背景 從mysql 導出的資料儲存為csv檔案
導出兩個檔案,一個有csv的檔案頭 record1.csv
一個沒有csv檔案的檔案頭 record0.csv
try1
建表語句直接導入
sql='''
CREATE TABLE IF NOT EXISTS default.records
(
exer_recore_id BIGINT,
user_id int,
channel tinyint,
item_id int,
question_id int,
`type` tinyint,
question_num int,
orgin tinyint,
orgin_id int,
cate_id int,
is_hf tinyint,
user_answer string,
correct_answer string,
is_correct tinyint comment "正确與否",
dutration int,
record_id int,
subject_1 int,
subject_2 int,
subject_3 int,
status tinyint,
is_signed tinyint,
create_time int,
practice_level_1 string,
practice_level_2 string,
practice_level_3 string,
update_time int
)
comment "做題記錄"
'''
spark.sql("LOAD DATA LOCAL INPATH '*/Desktop/record0.csv' OVERWRITE INTO TABLE "
"records")
df=spark.sql("select exer_recore_id,user_id,is_correct from records ")
df.show()
df.printSchema()
輸出
+--------------+-------+----------+
|exer_recore_id|user_id|is_correct|
+--------------+-------+----------+
| null| null| null|
| null| null| null|
| null| null| null|
| null| null| null|
| null| null| null|
導入失敗
try 2
建表語句加入 分隔符
comment "做題記錄"
ROW FORMAT delimited fields terminated by ','
-
res 失敗
加入了csv 的分隔符’,'依舊失敗
文本檢視檔案
如下圖
try3
comment "做題記錄"
ROW FORMAT SERDE 'org.apache.hadoop.hive.serde2.OpenCSVSerde'
WITH SERDEPROPERTIES (
"separatorChar" = ",",
"quoteChar" = "'"
)
success
下一個問題(表頭不導入)
加入屬性tblproperties(“skip.header.line.count”=“1”)
‘1’ 代表忽略第一行
comment "做題記錄"
ROW FORMAT SERDE 'org.apache.hadoop.hive.serde2.OpenCSVSerde'
WITH SERDEPROPERTIES (
"separatorChar" = ",",
"quoteChar" = "'"
)
tblproperties("skip.header.line.count"="1")
解決
again
大意失荊州啊
剛才的輸出
+------------------+-------+----------+---------+
| exer_recore_id|user_id|is_correct|record_id|
+------------------+-------+----------+---------+
|"1001110000021295"| "11"| "0"| "109"|
|"1001110000021296"| "11"| "0"| "109"|
|"1001110000021297"| "11"| "1"| "109"|
root
|-- exer_recore_id: string (nullable = true)

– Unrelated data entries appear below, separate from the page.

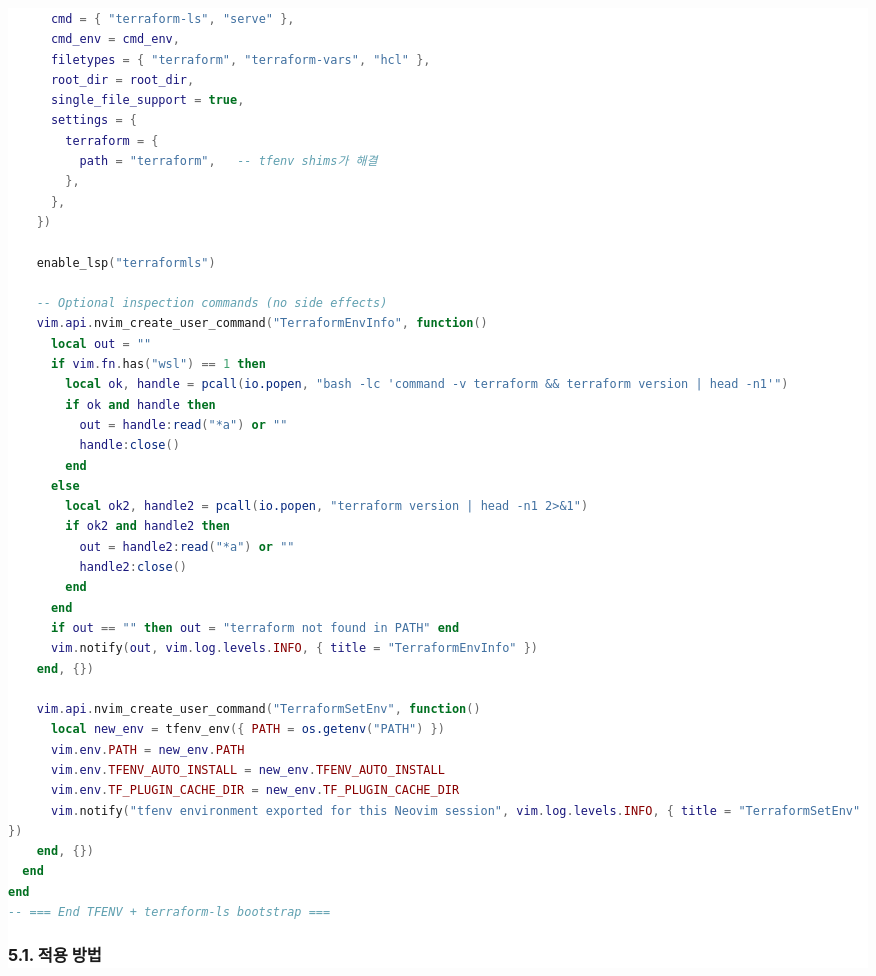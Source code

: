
 ```lua
      cmd = { "terraform-ls", "serve" },
      cmd_env = cmd_env,
      filetypes = { "terraform", "terraform-vars", "hcl" },
      root_dir = root_dir,
      single_file_support = true,
      settings = {
        terraform = {
          path = "terraform",   -- tfenv shims가 해결
        },
      },
    })

    enable_lsp("terraformls")

    -- Optional inspection commands (no side effects)
    vim.api.nvim_create_user_command("TerraformEnvInfo", function()
      local out = ""
      if vim.fn.has("wsl") == 1 then
        local ok, handle = pcall(io.popen, "bash -lc 'command -v terraform && terraform version | head -n1'")
        if ok and handle then
          out = handle:read("*a") or ""
          handle:close()
        end
      else
        local ok2, handle2 = pcall(io.popen, "terraform version | head -n1 2>&1")
        if ok2 and handle2 then
          out = handle2:read("*a") or ""
          handle2:close()
        end
      end
      if out == "" then out = "terraform not found in PATH" end
      vim.notify(out, vim.log.levels.INFO, { title = "TerraformEnvInfo" })
    end, {})

    vim.api.nvim_create_user_command("TerraformSetEnv", function()
      local new_env = tfenv_env({ PATH = os.getenv("PATH") })
      vim.env.PATH = new_env.PATH
      vim.env.TFENV_AUTO_INSTALL = new_env.TFENV_AUTO_INSTALL
      vim.env.TF_PLUGIN_CACHE_DIR = new_env.TF_PLUGIN_CACHE_DIR
      vim.notify("tfenv environment exported for this Neovim session", vim.log.levels.INFO, { title = "TerraformSetEnv" })
    end, {})
  end
end
-- === End TFENV + terraform-ls bootstrap ===

```

### 5.1. 적용 방법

|-- user_id: string (nullable = true)
|-- is_correct: string (nullable = true)
|-- record_id: string (nullable = true)
全是字元串格式,還帶着“
改
ROW FORMAT SERDE 'org.apache.hadoop.hive.serde2.OpenCSVSerde'
WITH SERDEPROPERTIES (
"separatorChar" = ",",
"quoteChar" = "\\"",
"escapeChar" = "\\\\"
)
tblproperties("skip.header.line.count"="1")
分隔符是
"
輸出
+----------------+-------+----------+---------+
| exer_recore_id|user_id|is_correct|record_id|
+----------------+-------+----------+---------+
|1001110000021295| 11| 0| 109|
|1001110000021296| 11| 0| 109|